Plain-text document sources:

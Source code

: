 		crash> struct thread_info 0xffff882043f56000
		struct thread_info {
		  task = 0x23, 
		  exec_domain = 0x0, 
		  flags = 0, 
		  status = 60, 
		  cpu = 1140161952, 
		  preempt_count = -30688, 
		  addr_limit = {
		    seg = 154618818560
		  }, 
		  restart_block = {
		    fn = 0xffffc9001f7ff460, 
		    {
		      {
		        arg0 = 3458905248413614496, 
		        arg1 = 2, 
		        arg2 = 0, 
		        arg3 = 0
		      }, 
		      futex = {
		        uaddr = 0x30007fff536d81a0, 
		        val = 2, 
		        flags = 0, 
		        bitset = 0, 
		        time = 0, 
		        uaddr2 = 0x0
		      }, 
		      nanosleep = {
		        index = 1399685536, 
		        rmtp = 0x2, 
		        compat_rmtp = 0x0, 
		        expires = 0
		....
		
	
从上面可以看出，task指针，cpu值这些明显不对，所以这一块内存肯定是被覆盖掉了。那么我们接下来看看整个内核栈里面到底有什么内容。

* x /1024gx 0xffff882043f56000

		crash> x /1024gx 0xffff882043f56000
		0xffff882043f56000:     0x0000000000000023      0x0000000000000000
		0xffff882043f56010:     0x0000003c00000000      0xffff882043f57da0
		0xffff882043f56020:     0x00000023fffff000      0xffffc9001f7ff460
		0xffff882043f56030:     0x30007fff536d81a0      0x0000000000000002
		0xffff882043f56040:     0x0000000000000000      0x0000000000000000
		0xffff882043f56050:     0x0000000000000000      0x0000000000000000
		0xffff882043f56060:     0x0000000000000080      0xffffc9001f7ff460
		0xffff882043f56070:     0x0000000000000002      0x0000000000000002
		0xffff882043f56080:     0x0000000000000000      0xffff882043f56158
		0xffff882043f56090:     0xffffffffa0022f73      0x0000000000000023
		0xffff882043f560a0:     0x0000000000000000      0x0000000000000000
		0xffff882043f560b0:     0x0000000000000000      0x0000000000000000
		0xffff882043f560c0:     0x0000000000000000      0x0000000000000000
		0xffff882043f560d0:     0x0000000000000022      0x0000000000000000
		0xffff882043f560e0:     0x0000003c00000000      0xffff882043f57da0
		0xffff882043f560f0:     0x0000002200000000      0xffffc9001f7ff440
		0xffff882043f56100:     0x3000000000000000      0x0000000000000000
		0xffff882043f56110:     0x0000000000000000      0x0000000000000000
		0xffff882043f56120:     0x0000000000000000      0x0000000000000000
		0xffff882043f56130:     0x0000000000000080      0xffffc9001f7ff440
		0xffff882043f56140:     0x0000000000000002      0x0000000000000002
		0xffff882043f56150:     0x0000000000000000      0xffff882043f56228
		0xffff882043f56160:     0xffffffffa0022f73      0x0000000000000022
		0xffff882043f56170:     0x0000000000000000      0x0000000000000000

## [What you need to do]
Would you restate the entries word for word, omitting none?

## [Answer for the task]
Source code

: 		crash> struct thread_info 0xffff882043f56000
		struct thread_info {
		  task = 0x23, 
		  exec_domain = 0x0, 
		  flags = 0, 
		  status = 60, 
		  cpu = 1140161952, 
		  preempt_count = -30688, 
		  addr_limit = {
		    seg = 154618818560
		  }, 
		  restart_block = {
		    fn = 0xffffc9001f7ff460, 
		    {
		      {
		        arg0 = 3458905248413614496, 
		        arg1 = 2, 
		        arg2 = 0, 
		        arg3 = 0
		      }, 
		      futex = {
		        uaddr = 0x30007fff536d81a0, 
		        val = 2, 
		        flags = 0, 
		        bitset = 0, 
		        time = 0, 
		        uaddr2 = 0x0
		      }, 
		      nanosleep = {
		        index = 1399685536, 
		        rmtp = 0x2, 
		        compat_rmtp = 0x0, 
		        expires = 0
		....
		
	
从上面可以看出，task指针，cpu值这些明显不对，所以这一块内存肯定是被覆盖掉了。那么我们接下来看看整个内核栈里面到底有什么内容。

* x /1024gx 0xffff882043f56000

		crash> x /1024gx 0xffff882043f56000
		0xffff882043f56000:     0x0000000000000023      0x0000000000000000
		0xffff882043f56010:     0x0000003c00000000      0xffff882043f57da0
		0xffff882043f56020:     0x00000023fffff000      0xffffc9001f7ff460
		0xffff882043f56030:     0x30007fff536d81a0      0x0000000000000002
		0xffff882043f56040:     0x0000000000000000      0x0000000000000000
		0xffff882043f56050:     0x0000000000000000      0x0000000000000000
		0xffff882043f56060:     0x0000000000000080      0xffffc9001f7ff460
		0xffff882043f56070:     0x0000000000000002      0x0000000000000002
		0xffff882043f56080:     0x0000000000000000      0xffff882043f56158
		0xffff882043f56090:     0xffffffffa0022f73      0x0000000000000023
		0xffff882043f560a0:     0x0000000000000000      0x0000000000000000
		0xffff882043f560b0:     0x0000000000000000      0x0000000000000000
		0xffff882043f560c0:     0x0000000000000000      0x0000000000000000
		0xffff882043f560d0:     0x0000000000000022      0x0000000000000000
		0xffff882043f560e0:     0x0000003c00000000      0xffff882043f57da0
		0xffff882043f560f0:     0x0000002200000000      0xffffc9001f7ff440
		0xffff882043f56100:     0x3000000000000000      0x0000000000000000
		0xffff882043f56110:     0x0000000000000000      0x0000000000000000
		0xffff882043f56120:     0x0000000000000000      0x0000000000000000
		0xffff882043f56130:     0x0000000000000080      0xffffc9001f7ff440
		0xffff882043f56140:     0x0000000000000002      0x0000000000000002
		0xffff882043f56150:     0x0000000000000000      0xffff882043f56228
		0xffff882043f56160:     0xffffffffa0022f73      0x0000000000000022
		0xffff882043f56170:     0x0000000000000000      0x0000000000000000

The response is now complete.